Transient faults can occur in any environment, on any platform or operating system, and in any kind of application.

Challenges

Transient faults can have a significant effect on the perceived availability of an application, even if it's been thoroughly tested under all foreseeable circumstances. To ensure that your Power Platform workload can operate reliably, you need to ensure that it can respond to the following challenges:

  • The application must be able to detect faults when they occur and determine if the faults are likely to be transient, are long-lasting, or are terminal failures. Different resources are likely to return different responses when a fault occurs, and these responses can also vary depending on the context of the operation. For example, the response for an error when the application is retrieving data from a custom connector might be different from the response when the application is running a cloud flow and waiting for the response.

  • The application must be able to retry the operation if it determines that the fault is likely to be transient.

  • The application must use an appropriate strategy for retries. The strategy specifies the number of times the application should retry, the delay between each attempt, and the actions to take after a failed attempt. The appropriate number of attempts and the delay between each one are often difficult to determine. The strategy varies depending on the type of resource and on the current operating conditions of the resource and the application.

General guidelines

The following guidelines can help you design suitable transient fault handling mechanisms for your applications.

Determine if there's a built-in retry mechanism

Some services you're connecting to might already provide a transient fault handling mechanism.
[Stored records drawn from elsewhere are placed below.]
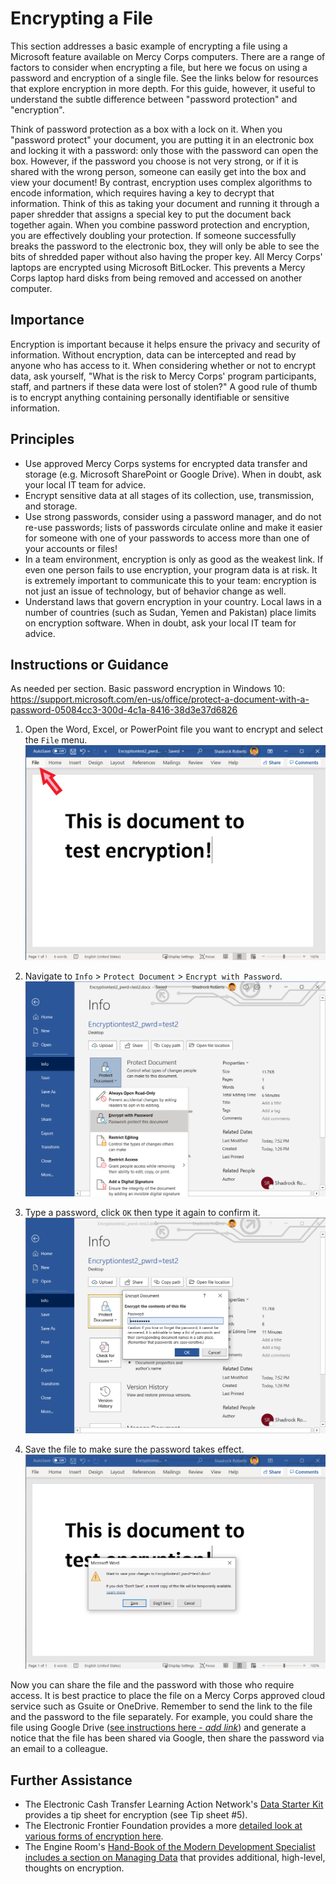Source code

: # Encrypting a File
This section addresses a basic example of encrypting a file using a Microsoft feature available on Mercy Corps computers. There are a range of factors to consider when encrypting a file, but here we focus on using a password and encryption of a single file. See the links below for resources that explore encryption in more depth. For this guide, however, it useful to understand the subtle difference between "password protection" and "encryption".

Think of password protection as a box with a lock on it. When you "password protect" your document, you are putting it in an electronic box and locking it with a password: only those with the password can open the box. However, if the password you choose is not very strong, or if it is shared with the wrong person, someone can easily get into the box and view your document! By contrast, encryption uses complex algorithms to encode information, which requires having a key to decrypt that information. Think of this as taking your document and running it through a paper shredder that assigns a special key to put the document back together again. When you combine password protection and encryption, you are effectively doubling your protection. If someone successfully breaks the password to the electronic box, they will only be able to see the bits of shredded paper without also having the proper key. All Mercy Corps' laptops are encrypted using Microsoft BitLocker. This prevents a Mercy Corps laptop hard disks from being removed and accessed on another computer.

## Importance
Encryption is important because it helps ensure the privacy and security of information. Without encryption, data can be intercepted and read by anyone who has access to it. When considering whether or not to encrypt data, ask yourself, "What is the risk to Mercy Corps' program participants, staff, and partners if these data were lost of stolen?" A good rule of thumb is to encrypt anything containing personally identifiable or sensitive information.

## Principles
- Use approved Mercy Corps systems for encrypted data transfer and storage (e.g. Microsoft SharePoint or Google Drive). When in doubt, ask your local IT team for advice.
- Encrypt sensitive data at all stages of its collection, use, transmission, and storage.
- Use strong passwords, consider using a password manager, and do not re-use passwords; lists of passwords circulate online and make it easier for someone with one of your passwords to access more than one of your accounts or files!
- In a team environment, encryption is only as good as the weakest link. If even one person fails to use encryption, your program data is at risk. It is extremely important to communicate this to your team: encryption is not just an issue of technology, but of behavior change as well.
- Understand laws that govern encryption in your country. Local laws in a number of countries (such as Sudan, Yemen and Pakistan) place limits on encryption software. When in doubt, ask your local IT team for advice.

## Instructions or Guidance
As needed per section.
Basic password encryption in Windows 10: https://support.microsoft.com/en-us/office/protect-a-document-with-a-password-05084cc3-300d-4c1a-8416-38d3e37d6826
1. Open the Word, Excel, or PowerPoint file you want to encrypt and select the `File` menu.
![Uploading a file](images/Encrypt1.png)

2. Navigate to `Info` > `Protect Document` > `Encrypt with Password`.
![Uploading a file](images/Encrypt3.png)

3. Type a password, click `OK` then type it again to confirm it.
![Uploading a file](images/Encrypt4.png)

4. Save the file to make sure the password takes effect.
![Uploading a file](images/Encrypt5.png)

Now you can share the file and the password with those who require access. It is best practice to place the file on a Mercy Corps approved cloud service such as Gsuite or OneDrive. Remember to send the link to the file and the password to the file separately. For example, you could share the file using Google Drive ([see instructions here - *add link*](link.com)) and generate a notice that the file has been shared via Google, then share the password via an email to a colleague.

## Further Assistance
- The Electronic Cash Transfer Learning Action Network's [Data Starter Kit](https://www.calpnetwork.org/wp-content/uploads/2020/06/DataStarterKitforFieldStaffELAN.pdf) provides a tip sheet for encryption (see Tip sheet #5).
- The Electronic Frontier Foundation provides a more [detailed look at various forms of encryption here](https://ssd.eff.org/en/module/what-should-i-know-about-encryption).
- The Engine Room's [Hand-Book of the Modern Development Specialist includes a section on Managing Data](https://the-engine-room.github.io/responsible-data-handbook/) that provides additional, high-level, thoughts on encryption.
The retry policy it uses is typically tailored to the nature and requirements of the target service. Alternatively, REST interfaces for services might return information that can help you determine whether a retry is appropriate and how long to wait before the next retry attempt.

You should use the built-in retry mechanism when one is available, unless you have specific and well-understood requirements that make a different retry behavior more appropriate.
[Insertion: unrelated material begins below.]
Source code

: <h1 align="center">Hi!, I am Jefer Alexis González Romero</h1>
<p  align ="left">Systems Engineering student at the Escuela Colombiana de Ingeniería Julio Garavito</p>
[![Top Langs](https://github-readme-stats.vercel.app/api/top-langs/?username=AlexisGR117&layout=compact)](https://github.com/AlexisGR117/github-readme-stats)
Determine if the operation is suitable for retrying

Perform retry operations only when the faults are transient (typically indicated by the nature of the error) and when there's at least some likelihood that the operation will succeed when retried. There's no point in retrying operations that attempt an invalid operation, like updating a row in Microsoft Dataverse that doesn't exist or that the user doesn't have permission to, or calling an API endpoint that doesn't exist.

Implement retries only when you can determine the full effect of doing so and when the conditions are well understood and can be validated. Remember that the errors returned from resources and services outside your control might evolve over time, and you might need to revisit your transient fault detection logic.

When you develop individual components or services that are called from your applications, make sure to return error codes and messages that help clients determine whether they should retry failed operations. Consider indicating whether the client should retry the operation; for example, by returning an isTransient value. If you build a web service, consider returning custom errors that are defined within your service contracts.

Determine an appropriate retry count and interval

Optimize the retry count and the interval to the type of use case. If you don't retry enough times, the application can't complete the operation and will probably fail. If you retry too many times, or with too short an interval between tries, the application might hold resources for long periods, which adversely affects the health of the application.

Adapt values for the time interval and the number of retry attempts to the type of operation. For example, if the operation is part of a user interaction, the interval should be short and only a few retries should be attempted. By using this approach, you can avoid making users wait for a response. If the operation is part of a long-running or critical workflow, where canceling and restarting the process is expensive or time-consuming, it's appropriate to wait longer between attempts and retry more times.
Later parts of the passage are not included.